Exercise instructions:
The records should be restated exactly from their first line through the line with "It then issues" in it.

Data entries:
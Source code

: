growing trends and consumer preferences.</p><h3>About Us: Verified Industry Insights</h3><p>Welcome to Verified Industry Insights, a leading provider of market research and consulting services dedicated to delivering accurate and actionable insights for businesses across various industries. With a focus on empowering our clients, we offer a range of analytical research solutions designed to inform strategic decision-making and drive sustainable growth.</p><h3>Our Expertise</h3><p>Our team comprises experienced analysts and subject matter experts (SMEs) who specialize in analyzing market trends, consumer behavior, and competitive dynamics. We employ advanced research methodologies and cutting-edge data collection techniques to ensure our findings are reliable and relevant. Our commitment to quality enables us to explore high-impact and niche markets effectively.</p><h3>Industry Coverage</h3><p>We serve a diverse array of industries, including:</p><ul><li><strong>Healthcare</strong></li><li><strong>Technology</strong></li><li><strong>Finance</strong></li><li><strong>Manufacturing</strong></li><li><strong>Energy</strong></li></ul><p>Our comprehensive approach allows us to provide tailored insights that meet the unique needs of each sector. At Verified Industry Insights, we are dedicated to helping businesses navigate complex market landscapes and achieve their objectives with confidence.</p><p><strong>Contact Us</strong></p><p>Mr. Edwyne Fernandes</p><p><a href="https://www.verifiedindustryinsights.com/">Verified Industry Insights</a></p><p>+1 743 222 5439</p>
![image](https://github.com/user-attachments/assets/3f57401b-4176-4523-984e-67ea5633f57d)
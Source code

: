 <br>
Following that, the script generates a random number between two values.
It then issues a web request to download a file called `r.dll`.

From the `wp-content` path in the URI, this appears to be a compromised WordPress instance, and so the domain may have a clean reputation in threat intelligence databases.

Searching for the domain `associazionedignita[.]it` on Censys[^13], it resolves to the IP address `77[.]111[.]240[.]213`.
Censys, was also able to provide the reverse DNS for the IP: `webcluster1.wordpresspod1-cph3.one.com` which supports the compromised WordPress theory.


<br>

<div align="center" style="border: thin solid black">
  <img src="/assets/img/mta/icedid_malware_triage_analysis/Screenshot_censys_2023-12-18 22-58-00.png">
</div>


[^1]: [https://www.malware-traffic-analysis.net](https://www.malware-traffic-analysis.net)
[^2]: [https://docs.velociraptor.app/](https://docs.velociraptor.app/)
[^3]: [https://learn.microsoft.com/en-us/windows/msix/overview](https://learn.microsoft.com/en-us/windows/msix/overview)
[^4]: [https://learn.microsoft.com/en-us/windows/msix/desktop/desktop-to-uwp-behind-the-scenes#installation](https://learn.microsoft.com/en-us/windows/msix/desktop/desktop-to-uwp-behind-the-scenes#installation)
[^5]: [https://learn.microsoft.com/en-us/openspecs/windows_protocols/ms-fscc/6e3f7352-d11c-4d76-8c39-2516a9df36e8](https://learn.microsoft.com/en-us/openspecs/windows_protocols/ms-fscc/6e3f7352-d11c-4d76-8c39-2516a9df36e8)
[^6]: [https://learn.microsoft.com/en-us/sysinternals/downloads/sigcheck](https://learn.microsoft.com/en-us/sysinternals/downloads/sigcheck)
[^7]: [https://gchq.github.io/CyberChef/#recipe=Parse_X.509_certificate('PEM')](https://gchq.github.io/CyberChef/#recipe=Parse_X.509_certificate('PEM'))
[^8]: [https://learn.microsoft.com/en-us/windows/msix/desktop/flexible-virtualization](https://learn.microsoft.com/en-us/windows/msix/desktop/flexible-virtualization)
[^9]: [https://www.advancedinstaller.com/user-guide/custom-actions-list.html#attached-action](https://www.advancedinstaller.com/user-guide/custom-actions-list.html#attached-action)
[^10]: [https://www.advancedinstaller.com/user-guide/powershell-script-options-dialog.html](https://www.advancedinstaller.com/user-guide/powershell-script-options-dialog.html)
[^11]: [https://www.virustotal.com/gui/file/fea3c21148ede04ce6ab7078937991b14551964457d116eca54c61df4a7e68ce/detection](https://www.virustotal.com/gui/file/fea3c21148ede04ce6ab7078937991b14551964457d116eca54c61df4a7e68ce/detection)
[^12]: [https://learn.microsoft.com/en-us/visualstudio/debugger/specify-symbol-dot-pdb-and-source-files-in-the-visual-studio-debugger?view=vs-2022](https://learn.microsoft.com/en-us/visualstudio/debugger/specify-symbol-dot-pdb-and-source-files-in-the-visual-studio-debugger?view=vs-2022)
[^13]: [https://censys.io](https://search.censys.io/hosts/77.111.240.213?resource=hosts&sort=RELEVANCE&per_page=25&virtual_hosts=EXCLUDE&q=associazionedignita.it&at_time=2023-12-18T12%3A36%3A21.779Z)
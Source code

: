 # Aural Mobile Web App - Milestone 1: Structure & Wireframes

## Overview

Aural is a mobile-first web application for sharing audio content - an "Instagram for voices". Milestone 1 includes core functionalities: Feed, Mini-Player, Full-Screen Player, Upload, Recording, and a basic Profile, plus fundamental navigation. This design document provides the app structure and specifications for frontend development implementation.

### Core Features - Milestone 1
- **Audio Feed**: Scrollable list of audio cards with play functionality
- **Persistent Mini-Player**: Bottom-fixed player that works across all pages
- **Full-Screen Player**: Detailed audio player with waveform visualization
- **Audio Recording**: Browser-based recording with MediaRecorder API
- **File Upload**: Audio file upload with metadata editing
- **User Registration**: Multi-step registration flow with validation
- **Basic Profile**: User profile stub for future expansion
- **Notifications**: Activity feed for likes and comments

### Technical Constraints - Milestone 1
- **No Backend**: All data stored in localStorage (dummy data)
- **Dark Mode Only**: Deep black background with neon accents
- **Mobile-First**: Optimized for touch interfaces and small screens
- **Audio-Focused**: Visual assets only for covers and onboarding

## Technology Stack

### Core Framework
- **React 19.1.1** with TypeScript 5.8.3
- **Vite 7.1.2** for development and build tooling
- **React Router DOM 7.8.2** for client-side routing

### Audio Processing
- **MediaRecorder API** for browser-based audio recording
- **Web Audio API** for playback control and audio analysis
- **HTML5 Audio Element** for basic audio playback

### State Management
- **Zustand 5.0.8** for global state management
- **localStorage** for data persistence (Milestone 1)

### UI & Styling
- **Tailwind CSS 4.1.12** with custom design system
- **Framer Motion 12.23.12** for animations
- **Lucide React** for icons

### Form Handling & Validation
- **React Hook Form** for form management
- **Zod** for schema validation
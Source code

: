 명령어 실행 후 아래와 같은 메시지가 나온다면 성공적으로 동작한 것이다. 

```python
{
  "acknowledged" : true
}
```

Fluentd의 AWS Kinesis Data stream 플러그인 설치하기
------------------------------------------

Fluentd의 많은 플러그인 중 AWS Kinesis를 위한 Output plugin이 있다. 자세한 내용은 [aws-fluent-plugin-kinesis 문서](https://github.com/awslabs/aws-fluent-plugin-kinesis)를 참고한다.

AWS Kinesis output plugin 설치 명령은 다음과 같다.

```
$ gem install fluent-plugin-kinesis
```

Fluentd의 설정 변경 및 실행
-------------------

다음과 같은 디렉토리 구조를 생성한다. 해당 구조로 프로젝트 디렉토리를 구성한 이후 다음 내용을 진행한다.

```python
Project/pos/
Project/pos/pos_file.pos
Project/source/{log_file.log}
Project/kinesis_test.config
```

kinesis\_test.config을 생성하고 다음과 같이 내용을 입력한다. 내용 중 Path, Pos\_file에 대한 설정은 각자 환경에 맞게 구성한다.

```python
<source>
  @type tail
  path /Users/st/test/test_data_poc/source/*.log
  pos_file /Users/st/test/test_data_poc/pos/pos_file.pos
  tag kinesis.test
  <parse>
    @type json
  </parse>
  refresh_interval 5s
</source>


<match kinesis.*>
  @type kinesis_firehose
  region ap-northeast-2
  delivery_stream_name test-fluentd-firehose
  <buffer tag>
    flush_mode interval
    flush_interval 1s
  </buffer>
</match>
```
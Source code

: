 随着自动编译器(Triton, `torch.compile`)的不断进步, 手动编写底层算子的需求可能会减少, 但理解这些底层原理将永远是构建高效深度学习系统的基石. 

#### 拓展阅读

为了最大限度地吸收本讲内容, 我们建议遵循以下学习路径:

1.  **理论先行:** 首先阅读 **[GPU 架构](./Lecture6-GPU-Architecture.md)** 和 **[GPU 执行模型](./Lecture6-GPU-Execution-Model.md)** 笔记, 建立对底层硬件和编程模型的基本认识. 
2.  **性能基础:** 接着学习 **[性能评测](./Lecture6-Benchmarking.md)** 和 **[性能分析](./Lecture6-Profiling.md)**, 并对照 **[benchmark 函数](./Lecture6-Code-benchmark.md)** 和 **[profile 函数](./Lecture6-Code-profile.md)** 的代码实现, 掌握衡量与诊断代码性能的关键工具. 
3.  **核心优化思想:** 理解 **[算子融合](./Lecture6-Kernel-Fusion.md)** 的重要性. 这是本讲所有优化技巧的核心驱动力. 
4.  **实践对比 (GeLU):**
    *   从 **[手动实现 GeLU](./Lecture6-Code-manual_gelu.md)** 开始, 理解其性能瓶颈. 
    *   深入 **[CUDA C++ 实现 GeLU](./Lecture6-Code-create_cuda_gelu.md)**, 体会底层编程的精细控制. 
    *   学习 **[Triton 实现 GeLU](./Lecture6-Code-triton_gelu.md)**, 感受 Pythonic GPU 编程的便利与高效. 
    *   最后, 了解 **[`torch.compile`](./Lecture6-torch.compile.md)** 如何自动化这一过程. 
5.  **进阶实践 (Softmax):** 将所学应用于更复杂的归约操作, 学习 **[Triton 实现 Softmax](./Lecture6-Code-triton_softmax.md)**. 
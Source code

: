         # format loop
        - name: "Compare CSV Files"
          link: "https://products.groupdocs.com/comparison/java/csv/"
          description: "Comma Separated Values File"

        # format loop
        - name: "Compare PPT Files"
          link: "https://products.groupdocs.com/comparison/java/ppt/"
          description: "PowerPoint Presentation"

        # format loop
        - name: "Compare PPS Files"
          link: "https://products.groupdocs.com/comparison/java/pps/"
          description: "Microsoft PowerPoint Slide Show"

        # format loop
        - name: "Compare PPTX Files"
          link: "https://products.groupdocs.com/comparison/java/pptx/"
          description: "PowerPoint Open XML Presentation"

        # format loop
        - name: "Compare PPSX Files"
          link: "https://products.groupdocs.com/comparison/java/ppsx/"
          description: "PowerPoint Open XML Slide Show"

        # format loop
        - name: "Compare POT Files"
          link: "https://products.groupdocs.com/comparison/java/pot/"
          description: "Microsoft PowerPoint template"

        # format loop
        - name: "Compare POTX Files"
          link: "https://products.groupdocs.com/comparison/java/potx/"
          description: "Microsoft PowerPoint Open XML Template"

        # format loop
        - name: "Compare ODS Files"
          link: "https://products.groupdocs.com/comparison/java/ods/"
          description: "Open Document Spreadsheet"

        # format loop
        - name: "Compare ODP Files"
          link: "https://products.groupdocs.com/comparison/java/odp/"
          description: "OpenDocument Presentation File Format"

Output for this task:
Source code

:growing trends and consumer preferences.</p><h3>About Us: Verified Industry Insights</h3><p>Welcome to Verified Industry Insights, a leading provider of market research and consulting services dedicated to delivering accurate and actionable insights for businesses across various industries. With a focus on empowering our clients, we offer a range of analytical research solutions designed to inform strategic decision-making and drive sustainable growth.</p><h3>Our Expertise</h3><p>Our team comprises experienced analysts and subject matter experts (SMEs) who specialize in analyzing market trends, consumer behavior, and competitive dynamics. We employ advanced research methodologies and cutting-edge data collection techniques to ensure our findings are reliable and relevant. Our commitment to quality enables us to explore high-impact and niche markets effectively.</p><h3>Industry Coverage</h3><p>We serve a diverse array of industries, including:</p><ul><li><strong>Healthcare</strong></li><li><strong>Technology</strong></li><li><strong>Finance</strong></li><li><strong>Manufacturing</strong></li><li><strong>Energy</strong></li></ul><p>Our comprehensive approach allows us to provide tailored insights that meet the unique needs of each sector. At Verified Industry Insights, we are dedicated to helping businesses navigate complex market landscapes and achieve their objectives with confidence.</p><p><strong>Contact Us</strong></p><p>Mr. Edwyne Fernandes</p><p><a href="https://www.verifiedindustryinsights.com/">Verified Industry Insights</a></p><p>+1 743 222 5439</p>
![image](https://github.com/user-attachments/assets/3f57401b-4176-4523-984e-67ea5633f57d)
Source code

: <br>
Following that, the script generates a random number between two values.
It then issues a web request to download a file called `r.dll`.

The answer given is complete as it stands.